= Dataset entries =
□ □ □ □ □

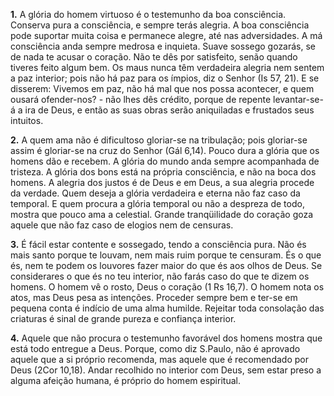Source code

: **1.** A glória do homem virtuoso é o testemunho da boa consciência. Conserva pura a consciência, e sempre terás alegria. A boa consciência pode suportar muita coisa e permanece alegre, até nas adversidades. A má consciência anda sempre medrosa e inquieta. Suave sossego gozarás, se de nada te acusar o coração. Não te dês por satisfeito, senão quando tiveres feito algum bem. Os maus nunca têm verdadeira alegria nem sentem a paz interior; pois não há paz para os ímpios, diz o Senhor (Is 57, 21). E se disserem: Vivemos em paz, não há mal que nos possa acontecer, e quem ousará ofender-nos? - não lhes dês crédito, porque de repente levantar-se-á a ira de Deus, e então as suas obras serão aniquiladas e frustados seus intuitos.

**2.** A quem ama não é dificultoso gloriar-se na tribulação; pois gloriar-se assim é gloriar-se na cruz do Senhor (Gál 6,14). Pouco dura a glória que os homens dão e recebem. A glória do mundo anda sempre acompanhada de tristeza. A glória dos bons está na própria consciência, e não na boca dos homens. A alegria dos justos é de Deus e em Deus, a sua alegria procede da verdade. Quem deseja a glória verdadeira e eterna não faz caso da temporal. E quem procura a glória temporal ou não a despreza de todo, mostra que pouco ama a celestial. Grande tranqüilidade do coração goza aquele que não faz caso de elogios nem de censuras.

**3.** É fácil estar contente e sossegado, tendo a consciência pura. Não és mais santo porque te louvam, nem mais ruim porque te censuram. És o que és, nem te podem os louvores fazer maior do que és aos olhos de Deus. Se considerares o que és no teu interior, não farás caso do que te dizem os homens. O homem vê o rosto, Deus o coração (1 Rs 16,7). O homem nota os atos, mas Deus pesa as intenções. Proceder sempre bem e ter-se em pequena conta é indício de uma alma humilde. Rejeitar toda consolação das criaturas é sinal de grande pureza e confiança interior.

**4.** Aquele que não procura o testemunho favorável dos homens mostra que está todo entregue a Deus. Porque, como diz S.Paulo, não é aprovado aquele que a si próprio recomenda, mas aquele que é recomendado por Deus (2Cor 10,18). Andar recolhido no interior com Deus, sem estar preso a alguma afeição humana, é próprio do homem espiritual.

□ □ □ □ □

= Exercise brief =
From the first line to the last, repeat the records exactly and skip the pictures.

= Finished task =
Source code

: **1.** A glória do homem virtuoso é o testemunho da boa consciência. Conserva pura a consciência, e sempre terás alegria. A boa consciência pode suportar muita coisa e permanece alegre, até nas adversidades. A má consciência anda sempre medrosa e inquieta. Suave sossego gozarás, se de nada te acusar o coração. Não te dês por satisfeito, senão quando tiveres feito algum bem. Os maus nunca têm verdadeira alegria nem sentem a paz interior; pois não há paz para os ímpios, diz o Senhor (Is 57, 21). E se disserem: Vivemos em paz, não há mal que nos possa acontecer, e quem ousará ofender-nos? - não lhes dês crédito, porque de repente levantar-se-á a ira de Deus, e então as suas obras serão aniquiladas e frustados seus intuitos.

**2.** A quem ama não é dificultoso gloriar-se na tribulação; pois gloriar-se assim é gloriar-se na cruz do Senhor (Gál 6,14). Pouco dura a glória que os homens dão e recebem. A glória do mundo anda sempre acompanhada de tristeza. A glória dos bons está na própria consciência, e não na boca dos homens. A alegria dos justos é de Deus e em Deus, a sua alegria procede da verdade. Quem deseja a glória verdadeira e eterna não faz caso da temporal. E quem procura a glória temporal ou não a despreza de todo, mostra que pouco ama a celestial. Grande tranqüilidade do coração goza aquele que não faz caso de elogios nem de censuras.

**3.** É fácil estar contente e sossegado, tendo a consciência pura. Não és mais santo porque te louvam, nem mais ruim porque te censuram. És o que és, nem te podem os louvores fazer maior do que és aos olhos de Deus. Se considerares o que és no teu interior, não farás caso do que te dizem os homens. O homem vê o rosto, Deus o coração (1 Rs 16,7). O homem nota os atos, mas Deus pesa as intenções. Proceder sempre bem e ter-se em pequena conta é indício de uma alma humilde. Rejeitar toda consolação das criaturas é sinal de grande pureza e confiança interior.

**4.** Aquele que não procura o testemunho favorável dos homens mostra que está todo entregue a Deus. Porque, como diz S.Paulo, não é aprovado aquele que a si próprio recomenda, mas aquele que é recomendado por Deus (2Cor 10,18). Andar recolhido no interior com Deus, sem estar preso a alguma afeição humana, é próprio do homem espiritual.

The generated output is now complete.